Dans ce contexte, la volonté grandissante de fédérer des acteurs autour d’objectifs transnationaux -sécurité internationale, défense de l’environnement, régulation du système financier- constitue un défi pour les décideurs. En effet, les bouleversements politiques,
économiques, technologiques et sociaux que nous observons portent en eux une rupture radicale avec les cadres de référence traditionnellement admis.
Pour autant, ces transformations annoncent-elles nécessairement une ère de l’indécision générale, du tâtonnement, des décisions de court-terme, voire de l’impuissance ?
Face à des enjeux à la fois globaux et locaux, comment évoluent l’art et la manière de concevoir et de prendre une décision ?
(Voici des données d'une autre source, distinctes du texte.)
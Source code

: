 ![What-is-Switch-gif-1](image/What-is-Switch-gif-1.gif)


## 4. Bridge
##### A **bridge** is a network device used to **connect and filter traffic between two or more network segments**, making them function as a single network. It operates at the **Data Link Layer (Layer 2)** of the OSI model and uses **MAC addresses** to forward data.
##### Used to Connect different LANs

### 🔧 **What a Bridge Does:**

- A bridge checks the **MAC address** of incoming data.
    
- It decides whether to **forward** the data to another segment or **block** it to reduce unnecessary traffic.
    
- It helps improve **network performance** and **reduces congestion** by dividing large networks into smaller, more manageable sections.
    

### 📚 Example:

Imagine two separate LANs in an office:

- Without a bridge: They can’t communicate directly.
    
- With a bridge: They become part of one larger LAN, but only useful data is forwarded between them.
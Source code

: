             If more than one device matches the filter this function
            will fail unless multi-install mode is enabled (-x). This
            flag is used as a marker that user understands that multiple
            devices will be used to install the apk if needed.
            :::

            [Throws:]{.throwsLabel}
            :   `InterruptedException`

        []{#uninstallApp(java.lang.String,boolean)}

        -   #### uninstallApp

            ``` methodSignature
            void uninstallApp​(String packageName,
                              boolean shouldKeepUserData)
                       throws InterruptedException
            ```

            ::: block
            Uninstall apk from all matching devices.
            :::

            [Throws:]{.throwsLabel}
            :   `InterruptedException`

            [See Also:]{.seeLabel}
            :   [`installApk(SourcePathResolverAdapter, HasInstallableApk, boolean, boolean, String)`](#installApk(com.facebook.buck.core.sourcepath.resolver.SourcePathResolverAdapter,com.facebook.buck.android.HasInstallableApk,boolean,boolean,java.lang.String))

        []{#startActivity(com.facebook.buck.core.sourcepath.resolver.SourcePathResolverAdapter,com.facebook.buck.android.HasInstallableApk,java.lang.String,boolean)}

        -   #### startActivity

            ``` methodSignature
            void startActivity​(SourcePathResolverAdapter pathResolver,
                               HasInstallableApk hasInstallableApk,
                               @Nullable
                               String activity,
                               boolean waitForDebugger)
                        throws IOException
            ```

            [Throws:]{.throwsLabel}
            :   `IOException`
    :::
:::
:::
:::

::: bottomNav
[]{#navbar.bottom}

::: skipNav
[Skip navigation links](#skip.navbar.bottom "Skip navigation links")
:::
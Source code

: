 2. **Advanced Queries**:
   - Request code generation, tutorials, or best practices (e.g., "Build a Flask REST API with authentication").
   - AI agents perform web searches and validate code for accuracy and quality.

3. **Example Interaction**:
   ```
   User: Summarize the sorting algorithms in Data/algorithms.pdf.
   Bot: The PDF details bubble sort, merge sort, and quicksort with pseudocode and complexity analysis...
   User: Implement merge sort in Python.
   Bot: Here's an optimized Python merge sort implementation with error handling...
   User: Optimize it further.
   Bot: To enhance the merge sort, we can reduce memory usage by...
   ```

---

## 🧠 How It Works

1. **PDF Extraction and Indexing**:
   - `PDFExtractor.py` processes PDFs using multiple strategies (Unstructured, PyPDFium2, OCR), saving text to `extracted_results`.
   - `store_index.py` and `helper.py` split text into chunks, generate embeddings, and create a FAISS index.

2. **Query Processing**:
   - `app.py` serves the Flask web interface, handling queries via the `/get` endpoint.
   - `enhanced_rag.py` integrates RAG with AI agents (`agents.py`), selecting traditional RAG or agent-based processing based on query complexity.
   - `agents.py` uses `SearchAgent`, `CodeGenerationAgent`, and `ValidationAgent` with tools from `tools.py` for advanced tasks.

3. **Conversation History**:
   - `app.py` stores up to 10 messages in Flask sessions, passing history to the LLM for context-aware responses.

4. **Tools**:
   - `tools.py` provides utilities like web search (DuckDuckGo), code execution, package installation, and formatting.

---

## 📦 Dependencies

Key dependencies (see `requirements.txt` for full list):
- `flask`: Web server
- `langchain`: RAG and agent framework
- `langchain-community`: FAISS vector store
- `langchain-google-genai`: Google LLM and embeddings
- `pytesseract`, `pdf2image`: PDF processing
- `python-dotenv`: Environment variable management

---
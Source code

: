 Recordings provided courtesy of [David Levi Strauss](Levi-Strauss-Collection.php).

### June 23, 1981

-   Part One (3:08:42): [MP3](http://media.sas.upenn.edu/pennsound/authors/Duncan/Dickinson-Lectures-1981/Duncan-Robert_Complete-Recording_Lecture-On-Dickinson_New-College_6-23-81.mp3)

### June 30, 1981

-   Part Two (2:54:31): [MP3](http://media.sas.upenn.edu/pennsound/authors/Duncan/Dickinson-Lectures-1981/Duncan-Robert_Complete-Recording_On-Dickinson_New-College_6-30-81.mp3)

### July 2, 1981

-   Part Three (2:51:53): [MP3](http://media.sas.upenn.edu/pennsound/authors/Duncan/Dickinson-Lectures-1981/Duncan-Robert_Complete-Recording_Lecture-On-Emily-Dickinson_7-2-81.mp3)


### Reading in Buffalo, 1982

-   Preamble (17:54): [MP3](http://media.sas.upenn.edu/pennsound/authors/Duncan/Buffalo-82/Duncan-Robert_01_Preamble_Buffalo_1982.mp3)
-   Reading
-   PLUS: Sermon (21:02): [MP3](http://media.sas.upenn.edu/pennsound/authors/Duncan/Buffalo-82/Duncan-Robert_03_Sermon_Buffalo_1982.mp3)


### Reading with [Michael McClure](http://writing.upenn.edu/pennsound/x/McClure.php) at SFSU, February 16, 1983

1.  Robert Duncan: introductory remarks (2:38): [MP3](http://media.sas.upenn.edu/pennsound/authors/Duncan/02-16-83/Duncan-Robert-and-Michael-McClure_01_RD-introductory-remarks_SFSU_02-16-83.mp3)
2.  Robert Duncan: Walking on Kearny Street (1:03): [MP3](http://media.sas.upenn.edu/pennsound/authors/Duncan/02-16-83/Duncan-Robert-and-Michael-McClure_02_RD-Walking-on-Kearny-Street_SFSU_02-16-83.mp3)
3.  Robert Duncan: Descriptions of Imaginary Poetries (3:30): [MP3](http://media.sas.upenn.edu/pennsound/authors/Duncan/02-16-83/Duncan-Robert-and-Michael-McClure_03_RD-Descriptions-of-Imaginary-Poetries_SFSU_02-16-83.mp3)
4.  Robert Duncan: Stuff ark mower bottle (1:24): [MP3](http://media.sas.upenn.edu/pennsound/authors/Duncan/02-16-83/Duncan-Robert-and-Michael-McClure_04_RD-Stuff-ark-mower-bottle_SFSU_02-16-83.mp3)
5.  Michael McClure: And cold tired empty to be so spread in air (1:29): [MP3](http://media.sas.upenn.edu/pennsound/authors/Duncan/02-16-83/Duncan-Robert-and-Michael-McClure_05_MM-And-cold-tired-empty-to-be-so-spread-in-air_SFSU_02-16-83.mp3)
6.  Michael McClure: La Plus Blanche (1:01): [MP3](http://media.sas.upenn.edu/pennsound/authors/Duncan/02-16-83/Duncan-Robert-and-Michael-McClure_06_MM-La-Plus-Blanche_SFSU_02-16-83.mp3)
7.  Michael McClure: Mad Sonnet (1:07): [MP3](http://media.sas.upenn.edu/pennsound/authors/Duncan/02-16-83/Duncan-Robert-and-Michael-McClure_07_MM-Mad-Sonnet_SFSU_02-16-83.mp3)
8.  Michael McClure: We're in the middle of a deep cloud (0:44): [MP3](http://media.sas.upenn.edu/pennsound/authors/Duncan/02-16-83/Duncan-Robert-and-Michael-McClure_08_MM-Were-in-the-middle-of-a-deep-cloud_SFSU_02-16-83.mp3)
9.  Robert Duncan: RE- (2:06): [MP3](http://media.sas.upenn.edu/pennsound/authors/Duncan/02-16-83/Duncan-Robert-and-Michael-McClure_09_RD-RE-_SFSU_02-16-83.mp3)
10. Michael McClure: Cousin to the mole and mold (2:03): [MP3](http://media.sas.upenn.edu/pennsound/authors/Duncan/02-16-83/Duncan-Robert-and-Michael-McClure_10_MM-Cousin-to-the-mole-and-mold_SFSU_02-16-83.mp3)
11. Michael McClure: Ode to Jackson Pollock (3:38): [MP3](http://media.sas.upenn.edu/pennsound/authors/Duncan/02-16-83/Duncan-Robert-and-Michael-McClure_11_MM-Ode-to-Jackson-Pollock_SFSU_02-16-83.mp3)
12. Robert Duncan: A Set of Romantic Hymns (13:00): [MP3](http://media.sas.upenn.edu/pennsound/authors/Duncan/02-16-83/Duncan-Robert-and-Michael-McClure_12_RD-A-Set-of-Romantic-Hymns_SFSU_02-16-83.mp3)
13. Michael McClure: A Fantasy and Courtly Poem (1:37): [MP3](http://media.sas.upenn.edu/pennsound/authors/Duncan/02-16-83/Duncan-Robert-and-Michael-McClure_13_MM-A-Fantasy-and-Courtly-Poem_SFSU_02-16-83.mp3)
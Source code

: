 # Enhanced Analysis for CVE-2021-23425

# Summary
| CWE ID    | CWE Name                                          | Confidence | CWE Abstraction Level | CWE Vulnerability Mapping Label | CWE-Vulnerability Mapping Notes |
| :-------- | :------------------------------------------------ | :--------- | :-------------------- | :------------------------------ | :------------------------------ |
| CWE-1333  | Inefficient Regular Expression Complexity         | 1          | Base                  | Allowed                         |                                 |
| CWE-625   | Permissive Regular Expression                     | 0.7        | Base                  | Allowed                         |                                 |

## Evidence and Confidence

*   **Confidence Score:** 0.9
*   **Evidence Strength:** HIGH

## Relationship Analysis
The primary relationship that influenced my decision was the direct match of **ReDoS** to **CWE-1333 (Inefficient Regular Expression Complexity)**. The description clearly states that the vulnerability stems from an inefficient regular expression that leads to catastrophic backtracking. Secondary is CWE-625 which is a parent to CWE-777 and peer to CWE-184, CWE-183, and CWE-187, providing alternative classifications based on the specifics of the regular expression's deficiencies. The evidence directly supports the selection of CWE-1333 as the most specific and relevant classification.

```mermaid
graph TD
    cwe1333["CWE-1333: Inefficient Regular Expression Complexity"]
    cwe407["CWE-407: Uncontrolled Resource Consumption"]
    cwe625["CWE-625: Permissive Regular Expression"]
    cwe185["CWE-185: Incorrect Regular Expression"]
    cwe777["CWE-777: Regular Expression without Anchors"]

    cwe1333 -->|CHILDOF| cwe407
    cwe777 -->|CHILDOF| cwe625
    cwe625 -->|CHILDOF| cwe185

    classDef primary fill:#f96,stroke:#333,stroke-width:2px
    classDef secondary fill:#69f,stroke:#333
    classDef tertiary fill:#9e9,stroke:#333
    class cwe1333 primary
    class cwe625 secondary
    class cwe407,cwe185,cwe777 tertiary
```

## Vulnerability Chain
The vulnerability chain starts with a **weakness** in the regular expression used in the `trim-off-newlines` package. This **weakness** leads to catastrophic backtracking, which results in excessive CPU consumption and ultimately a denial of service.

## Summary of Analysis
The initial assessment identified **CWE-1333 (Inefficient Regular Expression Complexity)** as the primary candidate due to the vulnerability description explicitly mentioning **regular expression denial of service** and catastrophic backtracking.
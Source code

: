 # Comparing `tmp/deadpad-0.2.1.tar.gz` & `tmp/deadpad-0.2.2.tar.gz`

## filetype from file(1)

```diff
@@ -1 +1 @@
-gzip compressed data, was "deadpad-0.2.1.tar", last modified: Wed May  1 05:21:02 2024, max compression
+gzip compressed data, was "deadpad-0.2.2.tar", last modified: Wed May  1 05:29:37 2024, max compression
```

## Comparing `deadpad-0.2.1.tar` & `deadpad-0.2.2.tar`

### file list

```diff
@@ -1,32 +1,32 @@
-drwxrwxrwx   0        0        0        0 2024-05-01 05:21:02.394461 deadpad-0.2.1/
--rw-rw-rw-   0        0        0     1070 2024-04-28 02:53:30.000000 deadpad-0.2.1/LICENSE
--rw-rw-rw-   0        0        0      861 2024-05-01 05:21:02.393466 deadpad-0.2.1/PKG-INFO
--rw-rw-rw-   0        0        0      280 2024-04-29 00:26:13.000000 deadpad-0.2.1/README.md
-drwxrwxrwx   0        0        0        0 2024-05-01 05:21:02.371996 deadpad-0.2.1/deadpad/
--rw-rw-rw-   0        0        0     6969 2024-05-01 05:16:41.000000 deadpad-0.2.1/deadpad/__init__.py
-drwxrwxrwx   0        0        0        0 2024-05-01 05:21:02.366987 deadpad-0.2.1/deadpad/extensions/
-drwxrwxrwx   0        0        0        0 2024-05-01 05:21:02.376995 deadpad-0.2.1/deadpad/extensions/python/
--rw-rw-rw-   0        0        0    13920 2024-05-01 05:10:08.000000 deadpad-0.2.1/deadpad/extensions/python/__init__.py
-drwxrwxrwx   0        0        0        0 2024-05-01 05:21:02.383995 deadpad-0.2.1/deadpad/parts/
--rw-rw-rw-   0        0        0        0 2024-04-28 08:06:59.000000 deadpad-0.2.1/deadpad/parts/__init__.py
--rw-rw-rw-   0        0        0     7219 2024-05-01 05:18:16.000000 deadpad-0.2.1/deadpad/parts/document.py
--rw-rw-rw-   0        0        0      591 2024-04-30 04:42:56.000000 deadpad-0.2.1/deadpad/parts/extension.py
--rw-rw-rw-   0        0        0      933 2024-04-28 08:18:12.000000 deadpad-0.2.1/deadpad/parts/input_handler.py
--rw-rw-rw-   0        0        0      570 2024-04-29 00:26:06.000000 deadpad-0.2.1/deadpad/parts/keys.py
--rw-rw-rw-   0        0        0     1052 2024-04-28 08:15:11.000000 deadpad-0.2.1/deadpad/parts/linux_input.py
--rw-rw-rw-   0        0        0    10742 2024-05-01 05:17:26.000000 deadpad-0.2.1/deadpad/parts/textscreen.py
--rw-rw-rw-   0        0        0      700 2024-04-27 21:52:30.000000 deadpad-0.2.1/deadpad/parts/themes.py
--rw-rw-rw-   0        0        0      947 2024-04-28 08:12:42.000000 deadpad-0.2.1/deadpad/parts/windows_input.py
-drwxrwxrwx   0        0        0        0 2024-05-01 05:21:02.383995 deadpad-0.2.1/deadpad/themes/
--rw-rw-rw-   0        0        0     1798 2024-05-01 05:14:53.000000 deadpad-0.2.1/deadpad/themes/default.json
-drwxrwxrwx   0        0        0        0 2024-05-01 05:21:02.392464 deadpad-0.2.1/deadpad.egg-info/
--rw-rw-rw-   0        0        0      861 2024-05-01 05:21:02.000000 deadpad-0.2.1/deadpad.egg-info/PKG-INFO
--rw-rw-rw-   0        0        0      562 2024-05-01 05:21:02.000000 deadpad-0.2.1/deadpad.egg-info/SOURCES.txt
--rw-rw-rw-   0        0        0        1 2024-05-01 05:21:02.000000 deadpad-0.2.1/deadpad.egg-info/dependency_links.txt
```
L’École nationale d’administration (ENA), l’École des hautes études commerciales (HEC) et l’École de Guerre (EdG) ont pour mission de former des décideurs pour demain. Chaque année, les élèves de ces trois grandes écoles confrontent leurs visions à l’occasion d’un colloque. Après avoir abordé en 2011 « Le temps de la décision » et en 2012 « Agir dans l’incertitude », ils tenteront en 2013 de dresser le portrait du décideur du XXIème siècle autour du thème « Nouveau monde, nouveaux décideurs ? ».
Le 7 juin 2013, à l’École militaire, des responsables du monde militaire, économique et de la fonction publique débattront de ces questions dans le cadre de deux tables rondes ayant pour thème : «Latitude du décideur, acteur d’influence ou sous-influence ? » et « L’aptitude du décideur, une question de culture personnelle ? ».